Unnamed: 0,review,sentiment
0,One of the other reviewers has mentioned that ...,1
1,A wonderful little production. <br /><br />The...,1
2,I thought this was a wonderful way to spend ti...,1
3,Basically there's a family where a little boy ...,0
4,"Petter Mattei's ""Love in the Time of Money"" is...",1


In [9]:
data['sentiment'].value_counts()

sentiment
1    25000
0    25000
Name: count, dtype: int64

**Split data**

In [10]:
train_data, test_data = train_test_split(data, random_state = 42, test_size=0.2)

In [11]:
train_data.shape, test_data.shape

((40000, 2), (10000, 2))

**Data Preprocessing**

In [12]:
#Tokenize the data 
tokenizer = Tokenizer(num_words=5000)
tokenizer.fit_on_texts(train_data['review'])
X_train = pad_sequences(tokenizer.texts_to_sequences(train_data['review']), maxlen=200)
X_test = pad_sequences(tokenizer.texts_to_sequences(test_data['review']), maxlen=200)

Tokenizer is used to convert words to integers or vectors, in our case we are converting them to integers 

**What happens exactly?**

When you call fit_on_texts(), the tokenizer scans all the text data and builds a word index (mapping each unique word to an integer, sorted by frequency).

By setting num_words=5000, you tell it:
👉 “Keep only the top 5000 most frequent words in the training data.
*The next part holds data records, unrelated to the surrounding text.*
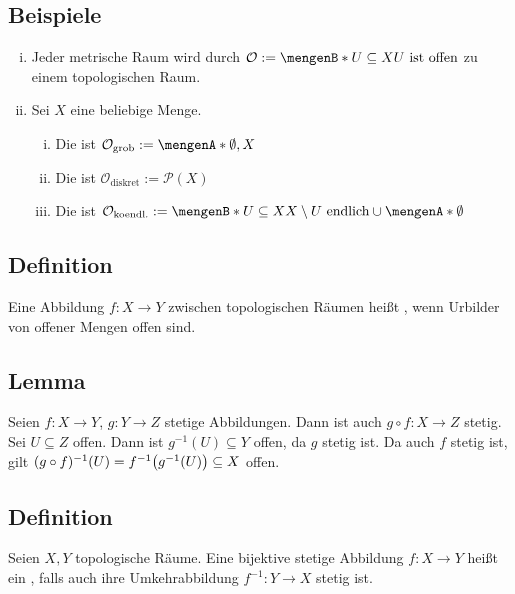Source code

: \subsection[Beispiele für Topologien]{Beispiele} %
\label{sub:19}
\begin{enumerate}[(i)]
	\item Jeder metrische Raum wird durch 
	\(
		\mathcal{O} := \set[U \subseteq X]{U \text{ ist offen}} 
	\)
	zu einem topologischen Raum.
	\item Sei $X$ eine beliebige Menge.
	\begin{enumerate}[(i)]
		\item Die  ist $\mathcal{O}_{\text{grob}} := \set{\emptyset, X} $
		\item Die  ist $\mathcal{O}_{\text{diskret}} := \mathcal{P}(X)$
		\item Die   ist 
		$\mathcal{O}_{\text{koendl.}} := \set[U \subseteq X]{X \setminus U \text{ endlich}} \cup \set{\emptyset}$
	\end{enumerate}
\end{enumerate}

\subsection[Definition: Stetigkeit in topologischen Räumen]{Definition} %
\label{sub:110}
Eine Abbildung $f :X \to Y$ zwischen topologischen Räumen heißt , wenn Urbilder von offener Mengen offen sind.

\subsection[Lemma: Kompositionen stetiger Abbildungen sind stetig]{Lemma} %
\label{sub:111}
Seien $f : X \to Y$, $g : Y \to Z$ stetige Abbildungen. Dann ist auch $g \circ f : X \to Z$ stetig.
Sei $U \subseteq Z$ offen. Dann ist $g ^{-1}(U) \subseteq Y$ offen, da $g$ stetig ist. Da auch $f$ stetig ist, gilt 
$\enbrace{g \circ f } ^{-1} (U) = f ^{-1} \enbrace[\big]{g ^{-1} (U)} \subseteq  X$ offen. \bewende

\subsection[Definition: Homöomorphismus]{Definition} %
\label{sub:112}
Seien $X,Y$ topologische Räume. Eine bijektive stetige Abbildung $f : X \to Y$ heißt ein , falls auch ihre Umkehrabbildung  $f ^{-1} : Y \to X$ 
stetig ist.

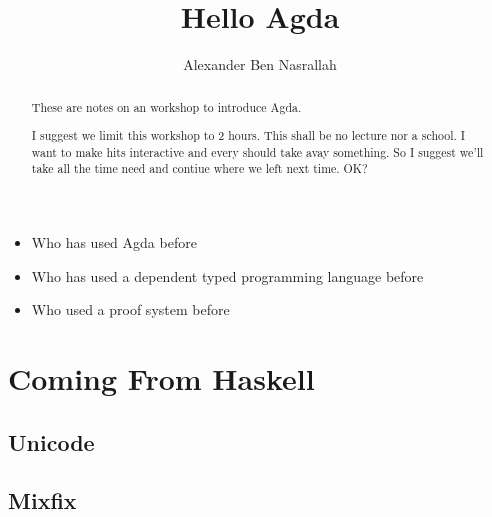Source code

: \documentclass[12pt]{article}
\title{Hello Agda}
\author{Alexander Ben Nasrallah}
\begin{document}
\maketitle{}
\begin{abstract}
These are notes on an workshop to introduce Agda.

I suggest we limit this workshop to 2 hours. This shall be no lecture nor a school.
I want to make hits interactive and every should take avay something. So I suggest
we'll take all the time need and contiue where we left next time. OK?
\end{abstract}

\tableofcontents{}

\begin{itemize}
  \item Who has used Agda before
  \item Who has used a dependent typed programming language before
  \item Who used a proof system before
\end{itemize}






\section{Coming From Haskell}
\subsection{Unicode}

\subsection{Mixfix}

\printbibliography{}
\end{document}
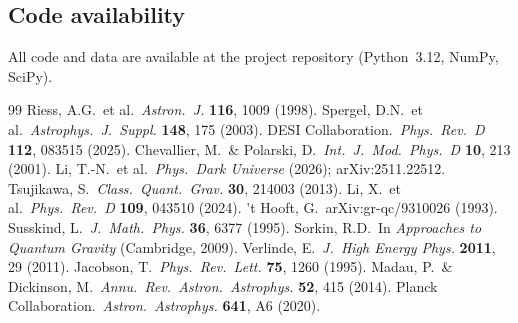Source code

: \documentclass[12pt,a4paper]{article}
\begin{document}
\subsection*{Code availability}
All code and data are available at the project repository (Python~3.12, NumPy, SciPy).

\begin{thebibliography}{99}
 Riess, A.G.\ et al.\ {\it Astron.\ J.} {\bf 116}, 1009 (1998).
 Spergel, D.N.\ et al.\ {\it Astrophys.\ J.\ Suppl.} {\bf 148}, 175 (2003).
 DESI Collaboration.\ {\it Phys.\ Rev.\ D} {\bf 112}, 083515 (2025).
 Chevallier, M.\ \& Polarski, D.\ {\it Int.\ J.\ Mod.\ Phys.\ D} {\bf 10}, 213 (2001).
 Li, T.-N.\ et al.\ {\it Phys.\ Dark Universe} (2026); arXiv:2511.22512.
 Tsujikawa, S.\ {\it Class.\ Quant.\ Grav.} {\bf 30}, 214003 (2013).
 Li, X.\ et al.\ {\it Phys.\ Rev.\ D} {\bf 109}, 043510 (2024).
 't Hooft, G.\ arXiv:gr-qc/9310026 (1993).
 Susskind, L.\ {\it J.\ Math.\ Phys.} {\bf 36}, 6377 (1995).
 Sorkin, R.D.\ In {\it Approaches to Quantum Gravity} (Cambridge, 2009).
 Verlinde, E.\ {\it J.\ High Energy Phys.} {\bf 2011}, 29 (2011).
 Jacobson, T.\ {\it Phys.\ Rev.\ Lett.} {\bf 75}, 1260 (1995).
 Madau, P.\ \& Dickinson, M.\ {\it Annu.\ Rev.\ Astron.\ Astrophys.} {\bf 52}, 415 (2014).
 Planck Collaboration.\ {\it Astron.\ Astrophys.} {\bf 641}, A6 (2020).
\end{thebibliography}
\end{document}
Ignore the rest.”

Words outside this top-5000 list will either:

- be skipped (ignored)

- or replaced by an out-of-vocabulary token (<OOV>) if you set oov_token when creating the tokenizer.

**Why is this useful?**

- Reduce memory usage – text datasets can have tens of thousands of unique words, but many are rare or irrelevant. Limiting vocabulary avoids huge embeddings.
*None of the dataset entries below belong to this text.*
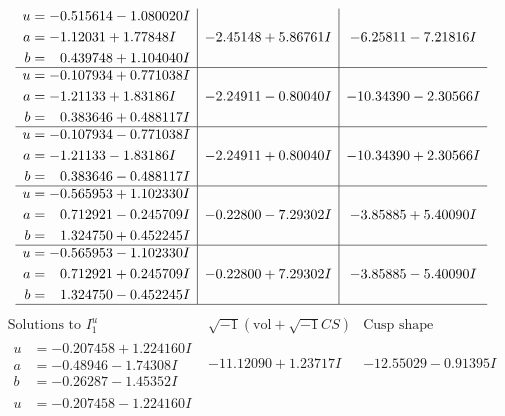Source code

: \documentclass[1p]{elsarticle_modified}
\theoremstyle{definition}
\newcommand{\I}{\sqrt{-1}}
\begin{document}
$$\begin{array}{c|c|c}
\begin{aligned}
u &= -0.515614 - 1.080020 I \\
a &= -1.12031 + 1.77848 I \\
b &= \phantom{-}0.439748 + 1.104040 I\end{aligned}
 & -2.45148 + 5.86761 I & -6.25811 - 7.21816 I \\ \hline\begin{aligned}
u &= -0.107934 + 0.771038 I \\
a &= -1.21133 + 1.83186 I \\
b &= \phantom{-}0.383646 + 0.488117 I\end{aligned}
 & -2.24911 - 0.80040 I & -10.34390 - 2.30566 I \\ \hline\begin{aligned}
u &= -0.107934 - 0.771038 I \\
a &= -1.21133 - 1.83186 I \\
b &= \phantom{-}0.383646 - 0.488117 I\end{aligned}
 & -2.24911 + 0.80040 I & -10.34390 + 2.30566 I \\ \hline\begin{aligned}
u &= -0.565953 + 1.102330 I \\
a &= \phantom{-}0.712921 - 0.245709 I \\
b &= \phantom{-}1.324750 + 0.452245 I\end{aligned}
 & -0.22800 - 7.29302 I & -3.85885 + 5.40090 I \\ \hline\begin{aligned}
u &= -0.565953 - 1.102330 I \\
a &= \phantom{-}0.712921 + 0.245709 I \\
b &= \phantom{-}1.324750 - 0.452245 I\end{aligned}
 & -0.22800 + 7.29302 I & -3.85885 - 5.40090 I\\
 \hline 
 \end{array}$$\newpage$$\begin{array}{c|c|c}  
\text{Solutions to }I^u_{1}& \I (\text{vol} + \sqrt{-1}CS) & \text{Cusp shape}\\
 \hline 
\begin{aligned}
u &= -0.207458 + 1.224160 I \\
a &= -0.48946 - 1.74308 I \\
b &= -0.26287 - 1.45352 I\end{aligned}
 & -11.12090 + 1.23717 I & -12.55029 - 0.91395 I \\ \hline\begin{aligned}
u &= -0.207458 - 1.224160 I \\

\end{aligned}
\end{array}$$
\end{document}
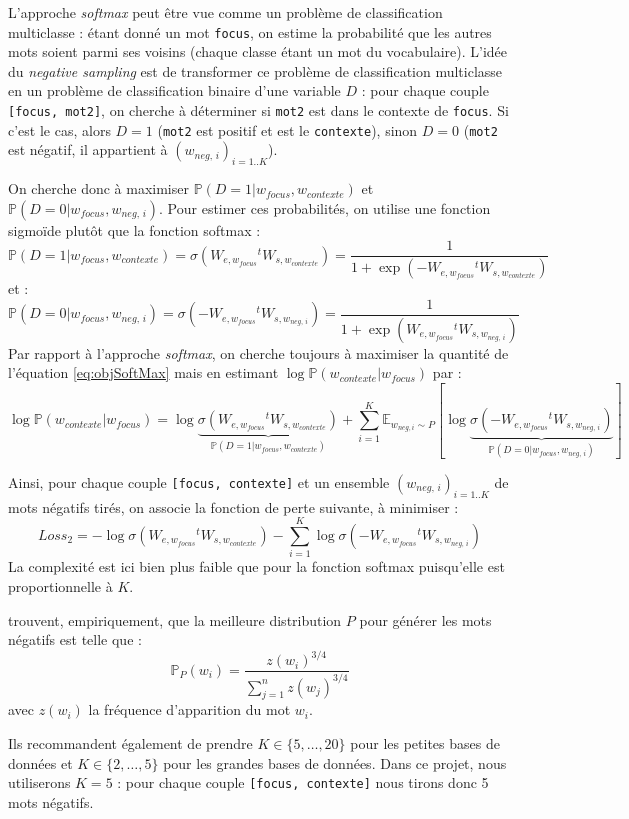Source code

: \documentclass[11pt,french,french]{article}
\begin{document}
L'approche \emph{softmax} peut être vue comme un problème de
classification multiclasse : étant donné un mot \texttt{focus}, on
estime la probabilité que les autres mots soient parmi ses voisins
(chaque classe étant un mot du vocabulaire). L'idée du \emph{negative
sampling} est de transformer ce problème de classification multiclasse
en un problème de classification binaire d'une variable \(D\) : pour
chaque couple \texttt{{[}focus,\ mot2{]}}, on cherche à déterminer si
\texttt{mot2} est dans le contexte de \texttt{focus}. Si c'est le cas,
alors \(D=1\) (\texttt{mot2} est positif et est le \texttt{contexte}),
sinon \(D=0\) (\texttt{mot2} est négatif, il appartient à
\((w_{neg,\,i})_{i=1..K}\)).

On cherche donc à maximiser
\(\mathbb P(D=1\vert w_{focus},w_{contexte})\) et
\(\mathbb P(D=0\vert w_{focus},w_{neg,\,i})\). Pour estimer ces
probabilités, on utilise une fonction sigmoïde plutôt que la fonction
softmax : \[
\mathbb P(D=1\vert w_{focus},w_{contexte})=\sigma(W_{e,w_{focus}}{}^tW_{s,w_{contexte}}) = 
\frac{1}{1+\exp(-W_{e,w_{focus}}{}^tW_{s,w_{contexte}})}
\] et : \[
\mathbb P(D=0\vert w_{focus},w_{neg,\,i})=\sigma(-W_{e,w_{focus}}{}^tW_{s,w_{neg,\,i}}) = 
\frac{1}{1+\exp(W_{e,w_{focus}}{}^tW_{s,w_{neg,\,i}})}
\] Par rapport à l'approche \emph{softmax}, on cherche toujours à
maximiser la quantité de l'équation \eqref{eq:objSoftMax} mais en estimant
\(\log\mathbb P(w_{contexte}\vert w_{focus})\) par : \[
\log\mathbb P(w_{contexte}\vert w_{focus}) =
\log\underbrace{\sigma (W_{e,w_{focus}}{}^tW_{s,w_{contexte}})}_{
\mathbb P(D=1\vert w_{focus},w_{contexte})
}+
\sum_{i=1}^K\mathbb E_{w_{neg,i}\sim P}[
\log
\underbrace{\sigma (-W_{e,w_{focus}}{}^tW_{s,w_{neg,\,i}})}_{
\mathbb P(D=0\vert w_{focus},w_{neg,\,i})
}
]
\]

Ainsi, pour chaque couple \texttt{{[}focus,\ contexte{]}} et un ensemble
\((w_{neg,\,i})_{i=1..K}\) de mots négatifs tirés, on associe la
fonction de perte suivante, à minimiser : \[
Loss_{2}=-\log\sigma (W_{e,w_{focus}}{}^tW_{s,w_{contexte}})
-
\sum_{i=1}^K
\log
\sigma (-W_{e,w_{focus}}{}^tW_{s,w_{neg,\,i}})
\] La complexité est ici bien plus faible que pour la fonction softmax
puisqu'elle est proportionnelle à \(K\).

\cite{MikolovNS} trouvent, empiriquement, que la meilleure distribution
\(P\) pour générer les mots négatifs est telle que : \[
\mathbb P_P(w_i) = \frac{z(w_i)^{3/4}}{
\sum_{j=1}^n z(w_j)^{3/4}
}
\] avec \(z(w_i)\) la fréquence d'apparition du mot \(w_i\).

Ils recommandent également de prendre \(K\in\{5,\dots,20\}\) pour les
petites bases de données et \(K\in\{2,\dots,5\}\) pour les grandes bases
de données. Dans ce projet, nous utiliserons \(K=5\) : pour chaque
couple \texttt{{[}focus,\ contexte{]}} nous tirons donc 5 mots négatifs.
\end{document}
- Prevent overfitting – rare words don’t add much value but increase noise.

- Improve training speed – smaller vocabulary → smaller embedding matrix → faster training.
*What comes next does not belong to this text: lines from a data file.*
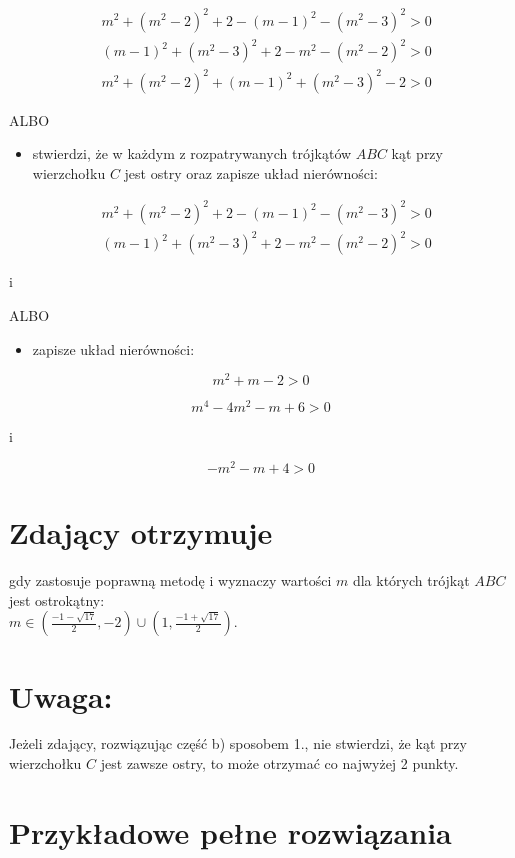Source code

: \documentclass[10pt]{article}
\begin{document}
$$
\begin{aligned}
& m^{2}+\left(m^{2}-2\right)^{2}+2-(m-1)^{2}-\left(m^{2}-3\right)^{2}>0 \\
& (m-1)^{2}+\left(m^{2}-3\right)^{2}+2-m^{2}-\left(m^{2}-2\right)^{2}>0 \\
& m^{2}+\left(m^{2}-2\right)^{2}+(m-1)^{2}+\left(m^{2}-3\right)^{2}-2>0
\end{aligned}
$$

ALBO

\begin{itemize}
  \item stwierdzi, że w każdym z rozpatrywanych trójkątów $A B C$ kąt przy wierzchołku $C$ jest ostry oraz zapisze układ nierówności:
\end{itemize}

$$
\begin{aligned}
& m^{2}+\left(m^{2}-2\right)^{2}+2-(m-1)^{2}-\left(m^{2}-3\right)^{2}>0 \\
& (m-1)^{2}+\left(m^{2}-3\right)^{2}+2-m^{2}-\left(m^{2}-2\right)^{2}>0
\end{aligned}
$$

i

ALBO

\begin{itemize}
  \item zapisze układ nierówności:
\end{itemize}

$$
m^{2}+m-2>0
$$

$$
m^{4}-4 m^{2}-m+6>0
$$

i

$$
-m^{2}-m+4>0
$$

\section*{Zdający otrzymuje}
gdy zastosuje poprawną metodę i wyznaczy wartości $m$ dla których trójkąt $A B C$ jest ostrokątny:\\
$m \in\left(\frac{-1-\sqrt{17}}{2},-2\right) \cup\left(1, \frac{-1+\sqrt{17}}{2}\right)$.

\section*{Uwaga:}
Jeżeli zdający, rozwiązując część b) sposobem 1., nie stwierdzi, że kąt przy wierzchołku $C$ jest zawsze ostry, to może otrzymać co najwyżej 2 punkty.

\section*{Przykładowe pełne rozwiązania}
\end{document}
**Usual choice of num_words**

There’s no universal fixed number — it depends on your dataset and resources. But here are the common practices:

- Small datasets / simple tasks (e.g. sentiment analysis on IMDB reviews):
num_words = 5,000 – 20,000 is often enough.
(IMDB tutorial in Keras usually uses 10,000).

- Medium datasets (millions of tokens):
num_words = 30,000 – 50,000.

- Large datasets (news corpora, Wikipedia, translation):
num_words = 100k or more (if GPU/memory allows).


**Integers vs. Vectors**

🔹 Integers (tokenizer outputs like [15, 27, 3, 99])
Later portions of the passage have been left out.